I lost my person and I was too careless to describe what she looked like to others in case they saw her aimlessly milling around the aisles of a secondhand bookstore: 5"4, long curly auburn hair, a small chip in her left front tooth that you might only notice if she hands you an enormous smile.
I lost my person but I watched her slip away from me into a crowd of hundreds of others that I grabbed onto before her.
I think I have the courage to admit here that I have lost myself in the past few weeks. That instead of waking up each morning, proud of myself as a person, I have waited for the validation of others. There has been a lot of great accomplishments to celebrate. Awards Won. Honors Received. Cords Donned. But instead of patting myself on the back and reflecting on my abundance of blessings, as of late, I have woken up every single morning to await the veil of validation that others can cloak around me.
I wonder lately when status updates became so pertinent; why Facebook centered their whole site on the 140-character update box that allows us to tell the world exactly what we are accomplishing on a day-to-day basis. I think it is a marvel that we can communicate so efficiently but I am fearful of the times when we define ourselves by the number of "likes" and "comments" and "notifications" that we receive. From people we have not spoken to in years.

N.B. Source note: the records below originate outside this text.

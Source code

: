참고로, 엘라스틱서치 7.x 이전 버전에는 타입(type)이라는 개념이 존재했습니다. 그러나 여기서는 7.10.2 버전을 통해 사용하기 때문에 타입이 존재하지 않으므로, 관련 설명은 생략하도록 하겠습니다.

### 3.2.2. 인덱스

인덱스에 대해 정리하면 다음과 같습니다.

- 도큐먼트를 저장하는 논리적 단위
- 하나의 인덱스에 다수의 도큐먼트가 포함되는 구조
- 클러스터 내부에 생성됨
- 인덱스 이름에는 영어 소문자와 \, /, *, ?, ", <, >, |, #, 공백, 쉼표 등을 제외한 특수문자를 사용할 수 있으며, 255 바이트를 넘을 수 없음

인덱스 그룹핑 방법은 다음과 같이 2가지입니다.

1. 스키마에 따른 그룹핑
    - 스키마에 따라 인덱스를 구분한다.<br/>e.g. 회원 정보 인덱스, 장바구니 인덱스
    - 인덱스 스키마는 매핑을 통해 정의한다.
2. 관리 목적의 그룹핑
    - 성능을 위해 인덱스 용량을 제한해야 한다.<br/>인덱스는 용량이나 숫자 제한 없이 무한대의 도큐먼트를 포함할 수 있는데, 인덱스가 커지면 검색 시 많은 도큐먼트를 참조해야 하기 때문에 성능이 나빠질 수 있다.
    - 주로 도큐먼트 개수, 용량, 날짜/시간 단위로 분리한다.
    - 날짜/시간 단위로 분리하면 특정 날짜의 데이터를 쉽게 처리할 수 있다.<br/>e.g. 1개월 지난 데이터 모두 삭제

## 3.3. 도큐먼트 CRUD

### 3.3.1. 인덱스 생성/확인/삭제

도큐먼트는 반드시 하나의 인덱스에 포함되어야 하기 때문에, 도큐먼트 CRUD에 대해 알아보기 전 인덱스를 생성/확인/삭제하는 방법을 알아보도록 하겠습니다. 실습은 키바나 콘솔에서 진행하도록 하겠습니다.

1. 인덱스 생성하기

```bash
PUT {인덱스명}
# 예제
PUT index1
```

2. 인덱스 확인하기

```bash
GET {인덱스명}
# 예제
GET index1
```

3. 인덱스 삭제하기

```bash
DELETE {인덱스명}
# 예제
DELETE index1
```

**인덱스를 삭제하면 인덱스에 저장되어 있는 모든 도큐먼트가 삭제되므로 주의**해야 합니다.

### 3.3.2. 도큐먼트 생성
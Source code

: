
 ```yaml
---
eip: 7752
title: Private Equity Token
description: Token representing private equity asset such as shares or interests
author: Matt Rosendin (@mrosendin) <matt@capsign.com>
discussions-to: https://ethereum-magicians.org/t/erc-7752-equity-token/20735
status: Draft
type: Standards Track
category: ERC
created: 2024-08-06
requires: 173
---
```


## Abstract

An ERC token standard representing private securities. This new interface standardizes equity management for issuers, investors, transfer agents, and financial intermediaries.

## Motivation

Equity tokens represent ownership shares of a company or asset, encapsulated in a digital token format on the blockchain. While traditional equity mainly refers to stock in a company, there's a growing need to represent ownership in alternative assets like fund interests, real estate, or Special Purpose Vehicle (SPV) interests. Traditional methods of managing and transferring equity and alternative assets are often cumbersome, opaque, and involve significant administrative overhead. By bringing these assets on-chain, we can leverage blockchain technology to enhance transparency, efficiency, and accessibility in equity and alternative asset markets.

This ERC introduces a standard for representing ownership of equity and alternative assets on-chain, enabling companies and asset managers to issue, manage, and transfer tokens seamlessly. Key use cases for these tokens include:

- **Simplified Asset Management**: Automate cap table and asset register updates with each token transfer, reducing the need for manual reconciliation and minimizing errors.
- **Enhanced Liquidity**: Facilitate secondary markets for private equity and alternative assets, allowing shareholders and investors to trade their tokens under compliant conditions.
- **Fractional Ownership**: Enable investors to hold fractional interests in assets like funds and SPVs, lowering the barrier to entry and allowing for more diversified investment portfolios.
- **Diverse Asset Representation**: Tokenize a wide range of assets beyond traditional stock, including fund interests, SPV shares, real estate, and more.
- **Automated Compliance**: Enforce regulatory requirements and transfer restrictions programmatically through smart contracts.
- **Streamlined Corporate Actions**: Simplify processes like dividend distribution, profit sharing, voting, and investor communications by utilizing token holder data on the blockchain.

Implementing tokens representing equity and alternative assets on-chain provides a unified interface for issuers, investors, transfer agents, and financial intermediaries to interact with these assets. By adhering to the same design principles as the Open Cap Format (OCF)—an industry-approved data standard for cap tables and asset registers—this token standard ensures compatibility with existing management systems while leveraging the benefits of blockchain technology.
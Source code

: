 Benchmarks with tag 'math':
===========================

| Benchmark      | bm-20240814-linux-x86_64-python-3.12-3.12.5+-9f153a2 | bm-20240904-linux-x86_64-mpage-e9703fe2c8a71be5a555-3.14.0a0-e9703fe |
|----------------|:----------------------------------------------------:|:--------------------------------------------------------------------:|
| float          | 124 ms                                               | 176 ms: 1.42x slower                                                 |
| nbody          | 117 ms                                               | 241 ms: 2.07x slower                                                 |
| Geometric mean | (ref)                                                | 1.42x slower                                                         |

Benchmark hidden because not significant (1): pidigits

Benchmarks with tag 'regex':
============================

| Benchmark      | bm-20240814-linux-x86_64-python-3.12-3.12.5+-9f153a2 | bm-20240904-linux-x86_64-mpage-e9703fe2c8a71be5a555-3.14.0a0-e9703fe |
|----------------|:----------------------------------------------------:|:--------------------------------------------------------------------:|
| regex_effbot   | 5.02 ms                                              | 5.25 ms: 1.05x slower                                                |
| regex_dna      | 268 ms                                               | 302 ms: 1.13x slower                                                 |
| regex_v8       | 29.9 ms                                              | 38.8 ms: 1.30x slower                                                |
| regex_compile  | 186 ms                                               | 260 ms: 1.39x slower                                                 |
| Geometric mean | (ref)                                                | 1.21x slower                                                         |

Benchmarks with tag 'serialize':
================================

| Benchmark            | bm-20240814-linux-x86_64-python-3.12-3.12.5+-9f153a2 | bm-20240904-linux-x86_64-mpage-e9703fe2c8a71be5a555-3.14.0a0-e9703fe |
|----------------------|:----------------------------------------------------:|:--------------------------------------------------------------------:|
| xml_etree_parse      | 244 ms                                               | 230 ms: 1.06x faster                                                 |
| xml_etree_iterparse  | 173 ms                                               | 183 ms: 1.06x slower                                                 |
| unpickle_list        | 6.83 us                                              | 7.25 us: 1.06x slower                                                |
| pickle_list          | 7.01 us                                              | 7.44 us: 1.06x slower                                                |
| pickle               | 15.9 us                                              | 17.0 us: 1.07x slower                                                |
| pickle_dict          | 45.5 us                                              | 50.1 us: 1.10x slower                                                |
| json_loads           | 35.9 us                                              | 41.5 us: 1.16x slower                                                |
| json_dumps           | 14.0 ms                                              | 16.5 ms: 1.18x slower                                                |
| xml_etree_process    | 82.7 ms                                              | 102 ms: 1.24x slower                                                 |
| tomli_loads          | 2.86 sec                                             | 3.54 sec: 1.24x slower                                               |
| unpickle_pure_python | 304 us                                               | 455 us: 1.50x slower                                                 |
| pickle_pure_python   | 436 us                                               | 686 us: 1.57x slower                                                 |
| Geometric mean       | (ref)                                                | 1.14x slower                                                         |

From people who we didn't even know existed in the realm of social networking.
It was not until yesterday, sitting amidst a disheveled bedroom full of boxes and storage bins that reek of nostalgia, disconnected from the rest of the world, did I realize that I lost the ability to cope on my own. Better Yet, That I Lost The Ability To Celebrate On My Own. It takes time, time that we must purposely make, to celebrate our achievements on our own. But it takes a mere strain of seconds to mass text message 16 people with the same banter of good news and receive instantaneous validation from six of them. 10 of them if we wait five minutes.
But that doesn't necessarily get us anywhere. The entire internet can praise us and it still won't change the fact that we have not stopped to praise ourselves. I am not saying that we should not go out on the town and celebrate a job promotion or share the news of a successful interview; I am simply saying that at some point we should Stop. And Praise Ourselves. And treat ourselves more than others treat us with free drinks and compliments.
Maybe some of us don't admit, but I think we all might like to reach a point where we are proud of ourselves first. Where We Take The Time To "Like" Our Own Accomplishments. Where that in itself can be enough.
There is a 7-year-old version of my myself, who wore Mexican fiesta dresses and cowboy boots, that I still need to thank for deciding to stand out instead of sink into this world. There is a 12-year-old version of myself, with a bone yard for a body and a smile that she was quite precarious with, that I still need to hug for falling in love with the words that her typewriter could conjure up. There is a 16-year-old version of myself, with a boy-crazy mind and a humanitarian heart, that I still need to high five for leaving parts of herself in New York City and promising to come back to them. And there is a 19-year-old version of myself, hungry for change and thirsty for life, that I still need to commend for making it her mission to get to the United Nations one day; not for a tour but for a real purpose.
We all have these versions of ourselves, different in age and separate in heart songs, that we should validate when the chance presents itself. They beg of us a single moment of our time. The Tiniest Speckle Of Recognition. And they promise the response will be more true than a thousand new notifications sitting upon our profile page.
I lost my person but I am lucky to know where to find her today. And I am turning off the phone, logging off the sites and taking her out for a cup of coffee and a good book. By the end of this day she too will know how proud I am to have her.